*** Opening of Raw data ***

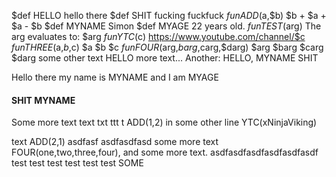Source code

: $def HELLO hello there
$def SHIT fucking fuckfuck
$fun ADD($a,$b) $b + $a + $a - $b
$def MYNAME Simon
$def MYAGE 22 years old.
$fun TEST($arg) The arg evaluates to: $arg
$fun YTC($c) https://www.youtube.com/channel/$c
$fun THREE($a,$b,$c) $a $b $c
$fun FOUR($arg,$barg,$carg,$darg) $arg $barg $carg $darg
some other text
HELLO
more text...
Another: HELLO, MYNAME
SHIT

Hello there my name is MYNAME and I am MYAGE

#### SHIT MYNAME
Some more text
text
txt
ttt
t
ADD(1,2) in some other line
YTC(xNinjaViking)

text ADD(2,1)
asdfasf asdfasdfasd
some more text FOUR(one,two,three,four), and some more text.
asdfasdfasdfasdfasdfasdf
test
test
test
test
test
test
SOME
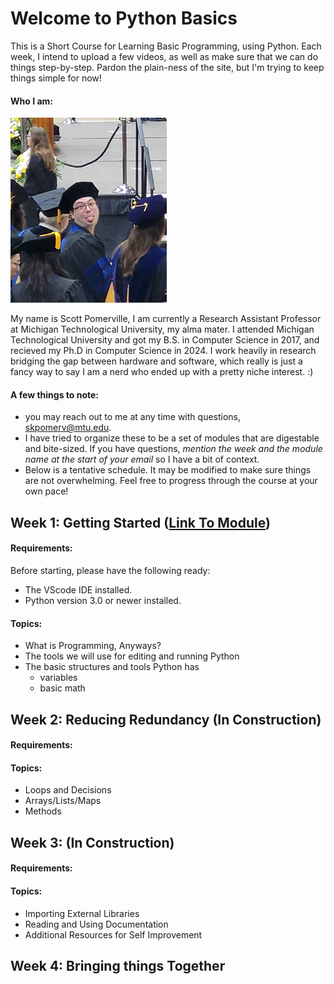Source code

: # Welcome to Python Basics
This is a Short Course for Learning Basic Programming, using Python. Each week, I intend to upload a few videos, as well as make sure that we can do things step-by-step.
Pardon the plain-ness of the site, but I'm trying to keep things simple for now! 

#### Who I am:
<img src="./media/graduation.jpg" style="max-width:250px;" alt="A picture of me at my PhD graduation, sticking my tongue out at the camera." title="My Graduation.">


My name is Scott Pomerville, I am currently a Research Assistant Professor at Michigan Technological University, my alma mater.
I attended Michigan Technological University and got my B.S. in Computer Science in 2017, and recieved my Ph.D in Computer Science in 2024.
I work heavily in research bridging the gap between hardware and software, which really is just a fancy way to say I am a nerd who ended up with a pretty niche interest. :)

#### A few things to note:
  - you may reach out to me at any time with questions, [skpomerv@mtu.edu](skpomerv@mtu.edu).
  - I have tried to organize these to be a set of modules that are digestable and bite-sized. If you have questions, *mention the week and the module name at the start of your email* so I have a bit of context.
  - Below is a tentative schedule. It may be modified to make sure things are not overwhelming. Feel free to progress through the course at your own pace! 

## Week 1: Getting Started ([Link To Module](./Week_1/module1.md))
#### Requirements:
Before starting, please have the following ready:
  - The VScode IDE installed.
  - Python version 3.0 or newer installed.

#### Topics:
  - What is Programming, Anyways?
  - The tools we will use for editing and running Python
  - The basic structures and tools Python has
    - variables
    - basic math


## Week 2: Reducing Redundancy (In Construction)
#### Requirements:
#### Topics:
  - Loops and Decisions
  - Arrays/Lists/Maps
  - Methods

## Week 3: (In Construction)
#### Requirements:
#### Topics:
  - Importing External Libraries
  - Reading and Using Documentation
  - Additional Resources for Self Improvement

## Week 4: Bringing things Together
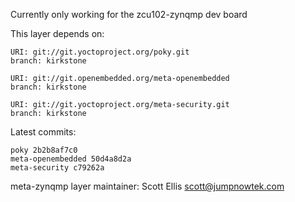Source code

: Currently only working for the zcu102-zynqmp dev board

This layer depends on:

    URI: git://git.yoctoproject.org/poky.git
    branch: kirkstone

    URI: git://git.openembedded.org/meta-openembedded
    branch: kirkstone

    URI: git://git.yoctoproject.org/meta-security.git
    branch: kirkstone

Latest commits:

    poky 2b2b8af7c0
    meta-openembedded 50d4a8d2a
    meta-security c79262a

meta-zynqmp layer maintainer: Scott Ellis <scott@jumpnowtek.com>
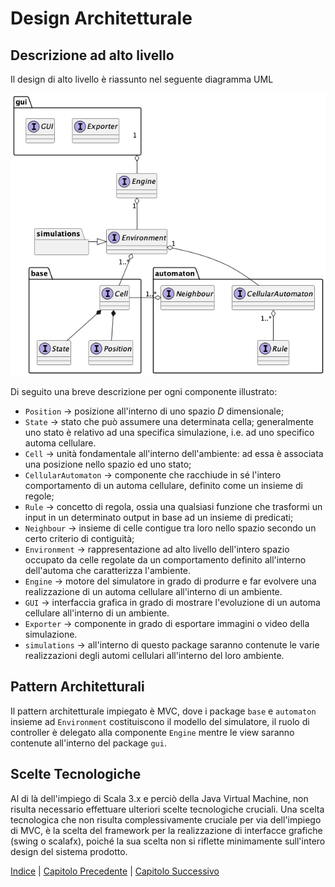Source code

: # Design Architetturale

## Descrizione ad alto livello

Il design di alto livello è riassunto nel seguente diagramma UML

![Diagramma UML del design dell'applicativo ad alto livello.](./img/highleveldesign.png)

Di seguito una breve descrizione per ogni componente illustrato:

- `Position` &rarr; posizione all'interno di uno spazio *D* dimensionale;
- `State` &rarr; stato che può assumere una determinata cella; generalmente uno
  stato è relativo ad una specifica simulazione, i.e. ad uno specifico automa
  cellulare.
- `Cell` &rarr; unità fondamentale all'interno dell'ambiente: ad essa è
  associata una posizione nello spazio ed uno stato;
- `CellularAutomaton` &rarr; componente che racchiude in sé l'intero
  comportamento di un automa cellulare, definito come un insieme di regole;
- `Rule` &rarr; concetto di regola, ossia una qualsiasi funzione che trasformi
  un input in un determinato output in base ad un insieme di predicati;
- `Neighbour` &rarr; insieme di celle contigue tra loro nello spazio secondo un
  certo criterio di contiguità;
- `Environment` &rarr; rappresentazione ad alto livello dell'intero spazio
  occupato da celle regolate da un comportamento definito all'interno
  dell'automa che caratterizza l'ambiente.
- `Engine` &rarr; motore del simulatore in grado di produrre e far evolvere una
  realizzazione di un automa cellulare all'interno di un ambiente.
- `GUI` &rarr; interfaccia grafica in grado di mostrare l'evoluzione di un
  automa cellulare all'interno di un ambiente.
- `Exporter` &rarr; componente in grado di esportare immagini o video della
  simulazione.
- `simulations` &rarr; all'interno di questo package saranno contenute le varie
  realizzazioni degli automi cellulari all'interno del loro ambiente.

## Pattern Architetturali

Il pattern architetturale impiegato è MVC, dove i package `base` e `automaton` insieme
ad `Environment` costituiscono il modello del simulatore, il ruolo di controller
è delegato alla componente `Engine` mentre le view saranno contenute all'interno
del package `gui`.

## Scelte Tecnologiche

Al di là dell'impiego di Scala 3.x e perciò della Java Virtual Machine, non
risulta necessario effettuare ulteriori scelte tecnologiche cruciali. Una
scelta tecnologica che non risulta complessivamente cruciale per via
dell'impiego di MVC, è la scelta del framework per la realizzazione di
interfacce grafiche (swing o scalafx), poiché la sua scelta non si riflette
minimamente sull'intero design del sistema prodotto.

[Indice](./index.md) | [Capitolo Precedente](./3-analysis.md) | [Capitolo Successivo](./5-design.md)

*** Close of Raw data ***

* Exercise: Where an entry includes a picture, drop it, and print the rest of the material word for word.

* Answer to the problem:
Source code

: $def HELLO hello there
$def SHIT fucking fuckfuck
$fun ADD($a,$b) $b + $a + $a - $b
$def MYNAME Simon
$def MYAGE 22 years old.
$fun TEST($arg) The arg evaluates to: $arg
$fun YTC($c) https://www.youtube.com/channel/$c
$fun THREE($a,$b,$c) $a $b $c
$fun FOUR($arg,$barg,$carg,$darg) $arg $barg $carg $darg
some other text
HELLO
more text...
Another: HELLO, MYNAME
SHIT

Hello there my name is MYNAME and I am MYAGE

#### SHIT MYNAME
Some more text
text
txt
ttt
t
ADD(1,2) in some other line
YTC(xNinjaViking)

text ADD(2,1)
asdfasf asdfasdfasd
some more text FOUR(one,two,three,four), and some more text.
asdfasdfasdfasdfasdfasdf
test
test
test
test
test
test
SOME
Source code

: # Welcome to Python Basics
This is a Short Course for Learning Basic Programming, using Python. Each week, I intend to upload a few videos, as well as make sure that we can do things step-by-step.
Pardon the plain-ness of the site, but I'm trying to keep things simple for now! 

#### Who I am:
<img src="./media/graduation.jpg" style="max-width:250px;" alt="A picture of me at my PhD graduation, sticking my tongue out at the camera." title="My Graduation.">


My name is Scott Pomerville, I am currently a Research Assistant Professor at Michigan Technological University, my alma mater.
I attended Michigan Technological University and got my B.S. in Computer Science in 2017, and recieved my Ph.D in Computer Science in 2024.
I work heavily in research bridging the gap between hardware and software, which really is just a fancy way to say I am a nerd who ended up with a pretty niche interest. :)

#### A few things to note:
  - you may reach out to me at any time with questions, [skpomerv@mtu.edu](skpomerv@mtu.edu).
  - I have tried to organize these to be a set of modules that are digestable and bite-sized. If you have questions, *mention the week and the module name at the start of your email* so I have a bit of context.
  - Below is a tentative schedule. It may be modified to make sure things are not overwhelming. Feel free to progress through the course at your own pace! 

## Week 1: Getting Started ([Link To Module](./Week_1/module1.md))
#### Requirements:
Before starting, please have the following ready:
  - The VScode IDE installed.
  - Python version 3.0 or newer installed.

#### Topics:
  - What is Programming, Anyways?
  - The tools we will use for editing and running Python
  - The basic structures and tools Python has
    - variables
    - basic math


## Week 2: Reducing Redundancy (In Construction)
#### Requirements:
#### Topics:
  - Loops and Decisions
  - Arrays/Lists/Maps
  - Methods

## Week 3: (In Construction)
#### Requirements:
#### Topics:
  - Importing External Libraries
  - Reading and Using Documentation
  - Additional Resources for Self Improvement

## Week 4: Bringing things Together
Source code

: Currently only working for the zcu102-zynqmp dev board

This layer depends on:

    URI: git://git.yoctoproject.org/poky.git
    branch: kirkstone

    URI: git://git.openembedded.org/meta-openembedded
    branch: kirkstone

    URI: git://git.yoctoproject.org/meta-security.git
    branch: kirkstone

Latest commits:

    poky 2b2b8af7c0
    meta-openembedded 50d4a8d2a
    meta-security c79262a

meta-zynqmp layer maintainer: Scott Ellis <scott@jumpnowtek.com>
Source code

: # Design Architetturale

## Descrizione ad alto livello

Il design di alto livello è riassunto nel seguente diagramma UML

![Diagramma UML del design dell'applicativo ad alto livello.](./img/highleveldesign.png)

Di seguito una breve descrizione per ogni componente illustrato:

- `Position` &rarr; posizione all'interno di uno spazio *D* dimensionale;
- `State` &rarr; stato che può assumere una determinata cella; generalmente uno
  stato è relativo ad una specifica simulazione, i.e. ad uno specifico automa
  cellulare.
- `Cell` &rarr; unità fondamentale all'interno dell'ambiente: ad essa è
  associata una posizione nello spazio ed uno stato;
- `CellularAutomaton` &rarr; componente che racchiude in sé l'intero
  comportamento di un automa cellulare, definito come un insieme di regole;
- `Rule` &rarr; concetto di regola, ossia una qualsiasi funzione che trasformi
  un input in un determinato output in base ad un insieme di predicati;
- `Neighbour` &rarr; insieme di celle contigue tra loro nello spazio secondo un
  certo criterio di contiguità;
- `Environment` &rarr; rappresentazione ad alto livello dell'intero spazio
  occupato da celle regolate da un comportamento definito all'interno
  dell'automa che caratterizza l'ambiente.
- `Engine` &rarr; motore del simulatore in grado di produrre e far evolvere una
  realizzazione di un automa cellulare all'interno di un ambiente.
- `GUI` &rarr; interfaccia grafica in grado di mostrare l'evoluzione di un
  automa cellulare all'interno di un ambiente.
- `Exporter` &rarr; componente in grado di esportare immagini o video della
  simulazione.
- `simulations` &rarr; all'interno di questo package saranno contenute le varie
  realizzazioni degli automi cellulari all'interno del loro ambiente.

## Pattern Architetturali

Il pattern architetturale impiegato è MVC, dove i package `base` e `automaton` insieme
ad `Environment` costituiscono il modello del simulatore, il ruolo di controller
è delegato alla componente `Engine` mentre le view saranno contenute all'interno
del package `gui`.

## Scelte Tecnologiche

Al di là dell'impiego di Scala 3.x e perciò della Java Virtual Machine, non
risulta necessario effettuare ulteriori scelte tecnologiche cruciali. Una
scelta tecnologica che non risulta complessivamente cruciale per via
dell'impiego di MVC, è la scelta del framework per la realizzazione di
interfacce grafiche (swing o scalafx), poiché la sua scelta non si riflette
minimamente sull'intero design del sistema prodotto.

[Indice](./index.md) | [Capitolo Precedente](./3-analysis.md) | [Capitolo Successivo](./5-design.md)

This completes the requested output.